_Work to complete_:
Scan the material below and copy every line holding the word "from".

### Records supplied

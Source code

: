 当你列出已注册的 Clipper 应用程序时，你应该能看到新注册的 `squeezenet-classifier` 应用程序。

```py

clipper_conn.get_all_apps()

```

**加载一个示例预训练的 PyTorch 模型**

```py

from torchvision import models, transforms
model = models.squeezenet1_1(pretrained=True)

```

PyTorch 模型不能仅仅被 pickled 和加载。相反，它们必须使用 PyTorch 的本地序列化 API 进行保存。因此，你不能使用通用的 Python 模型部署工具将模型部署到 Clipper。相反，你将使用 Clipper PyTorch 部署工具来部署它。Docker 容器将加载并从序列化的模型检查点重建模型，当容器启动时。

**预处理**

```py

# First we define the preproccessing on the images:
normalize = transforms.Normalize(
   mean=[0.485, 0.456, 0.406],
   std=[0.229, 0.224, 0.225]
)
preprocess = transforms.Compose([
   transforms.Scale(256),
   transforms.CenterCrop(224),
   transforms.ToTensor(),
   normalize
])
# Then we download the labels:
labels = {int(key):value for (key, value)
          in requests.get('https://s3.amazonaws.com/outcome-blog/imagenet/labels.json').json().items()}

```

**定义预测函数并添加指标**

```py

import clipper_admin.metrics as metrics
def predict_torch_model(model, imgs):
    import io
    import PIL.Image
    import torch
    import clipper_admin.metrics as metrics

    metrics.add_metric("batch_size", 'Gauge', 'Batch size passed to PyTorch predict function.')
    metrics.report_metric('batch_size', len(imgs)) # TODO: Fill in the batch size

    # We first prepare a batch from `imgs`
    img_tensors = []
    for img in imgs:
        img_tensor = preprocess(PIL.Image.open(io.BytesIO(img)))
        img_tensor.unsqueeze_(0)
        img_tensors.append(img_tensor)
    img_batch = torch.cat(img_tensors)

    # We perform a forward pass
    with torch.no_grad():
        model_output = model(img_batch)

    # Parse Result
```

######

_Written solution_:
from torchvision import models, transforms
    # We first prepare a batch from `imgs`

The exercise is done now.